Shire sells cancer-treatment business to France’s Servier in $2.4bn deal
The sale of Shire’s oncology business to unlisted French pharmaceutical company Servier has complicated Takeda Pharmaceutical’s bid to take over Shire
On April 16, Dublin-based pharmaceutical and biotechnology company Shire announced it was selling its oncology business to unlisted French company Servier – presenting a potential roadblock to Takeda Pharmaceutical’s bid to buy Shire.
The deal, which Servier hopes will put it on the map as a global player in the oncology space, will net Shire $2.4bn in cash. Shire’s willingness to part with its cancer-treatment unit, which generated $262m in revenue in 2017, demonstrates the company’s confidence in its core business competences, despite its stock price never having surpassed its 2015 peak.
“This transaction is a key milestone for Shire, demonstrating the clear value embedded in our portfolio,” said Shire CEO Flemming Ornskov.
Shire’s sale of its cancer-treatment business could affect Takeda’s valuation of the company – if not its willingness to follow through with the purchase
“While the oncology business has delivered high growth and profitability, we have concluded that it is not core to Shire’s longer-term strategy.
“We will continue to evaluate our portfolio for opportunities to unlock further value and sharpen our focus on rare disease leadership with selective disposals of non-strategic assets.”
However, the deal complicates Takeda’s bid to take over the Dublin-based company.
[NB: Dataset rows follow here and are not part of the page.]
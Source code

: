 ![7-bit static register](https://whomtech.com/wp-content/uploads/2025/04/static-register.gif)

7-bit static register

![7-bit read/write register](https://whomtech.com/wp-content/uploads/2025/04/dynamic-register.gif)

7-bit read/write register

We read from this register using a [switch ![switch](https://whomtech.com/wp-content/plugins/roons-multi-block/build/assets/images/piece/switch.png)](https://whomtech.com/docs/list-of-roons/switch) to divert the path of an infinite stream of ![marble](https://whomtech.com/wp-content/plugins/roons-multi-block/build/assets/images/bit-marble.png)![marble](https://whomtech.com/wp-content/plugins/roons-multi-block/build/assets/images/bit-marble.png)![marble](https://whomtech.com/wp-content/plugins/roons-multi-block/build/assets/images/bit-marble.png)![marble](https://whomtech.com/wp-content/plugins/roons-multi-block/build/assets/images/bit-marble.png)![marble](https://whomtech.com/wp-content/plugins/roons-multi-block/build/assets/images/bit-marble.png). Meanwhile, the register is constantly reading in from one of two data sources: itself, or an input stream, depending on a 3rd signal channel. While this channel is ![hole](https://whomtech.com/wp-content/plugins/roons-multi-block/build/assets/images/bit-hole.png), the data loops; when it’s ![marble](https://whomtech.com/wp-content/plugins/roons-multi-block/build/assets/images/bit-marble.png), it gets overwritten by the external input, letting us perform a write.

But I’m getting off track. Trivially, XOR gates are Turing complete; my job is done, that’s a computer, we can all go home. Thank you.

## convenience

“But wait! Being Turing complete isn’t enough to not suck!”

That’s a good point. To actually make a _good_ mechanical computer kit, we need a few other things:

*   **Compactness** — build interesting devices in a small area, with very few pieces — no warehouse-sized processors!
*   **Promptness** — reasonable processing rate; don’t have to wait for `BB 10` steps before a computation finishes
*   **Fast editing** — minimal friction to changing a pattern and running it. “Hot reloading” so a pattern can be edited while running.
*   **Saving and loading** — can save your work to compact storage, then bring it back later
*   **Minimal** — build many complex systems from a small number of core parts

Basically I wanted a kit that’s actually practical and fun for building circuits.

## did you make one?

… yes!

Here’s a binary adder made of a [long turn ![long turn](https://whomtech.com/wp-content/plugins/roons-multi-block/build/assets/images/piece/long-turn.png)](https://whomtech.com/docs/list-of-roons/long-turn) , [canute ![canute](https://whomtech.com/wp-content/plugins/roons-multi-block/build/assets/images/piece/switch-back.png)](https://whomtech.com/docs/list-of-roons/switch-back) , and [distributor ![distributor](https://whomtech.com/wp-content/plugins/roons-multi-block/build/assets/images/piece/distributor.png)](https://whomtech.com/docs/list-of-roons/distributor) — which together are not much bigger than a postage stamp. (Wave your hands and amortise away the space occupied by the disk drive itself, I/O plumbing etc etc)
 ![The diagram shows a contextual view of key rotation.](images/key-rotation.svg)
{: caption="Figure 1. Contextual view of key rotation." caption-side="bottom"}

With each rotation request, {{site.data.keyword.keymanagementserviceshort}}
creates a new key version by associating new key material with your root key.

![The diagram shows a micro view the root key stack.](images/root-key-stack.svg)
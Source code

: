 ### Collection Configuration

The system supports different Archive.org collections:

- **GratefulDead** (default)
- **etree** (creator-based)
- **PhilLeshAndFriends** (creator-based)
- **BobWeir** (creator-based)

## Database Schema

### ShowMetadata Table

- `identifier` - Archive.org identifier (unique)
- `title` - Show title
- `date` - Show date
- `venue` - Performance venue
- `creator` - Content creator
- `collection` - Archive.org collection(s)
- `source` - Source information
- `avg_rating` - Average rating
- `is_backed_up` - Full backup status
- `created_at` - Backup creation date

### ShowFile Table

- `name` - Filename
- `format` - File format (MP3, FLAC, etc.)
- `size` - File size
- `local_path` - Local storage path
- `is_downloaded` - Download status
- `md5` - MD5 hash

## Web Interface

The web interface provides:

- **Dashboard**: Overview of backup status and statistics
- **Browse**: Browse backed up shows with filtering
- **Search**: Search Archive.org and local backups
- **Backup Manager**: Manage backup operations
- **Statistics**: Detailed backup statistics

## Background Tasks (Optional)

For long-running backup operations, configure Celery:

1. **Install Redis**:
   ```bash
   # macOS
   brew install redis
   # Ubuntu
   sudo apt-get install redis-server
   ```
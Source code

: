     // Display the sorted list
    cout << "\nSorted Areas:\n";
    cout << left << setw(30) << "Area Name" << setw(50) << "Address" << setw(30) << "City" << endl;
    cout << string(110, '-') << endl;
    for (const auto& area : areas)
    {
When Takeda confirmed it was considering acquiring Shire at the end of March, it listed oncology, along with gastroenterology and neuroscience, as one of the core therapeutic areas that made the purchase attractive. Naturally, Shire’s sale of this part of its business could affect Takeda’s valuation of the company – if not its willingness to follow through with the purchase.
The sale also means Servier will have a stronger presence in the US market with drugs that treat various forms of cancer, including acute lymphoblastic leukaemia and metastatic pancreatic cancer.
Regulators have given Takeda a deadline of April 25th to decide whether to make a formal offer for Shire, but doubts remain as to whether Takeda can afford the purchase, with Shire currently worth over £7bn ($10bn) more than the Japanese company.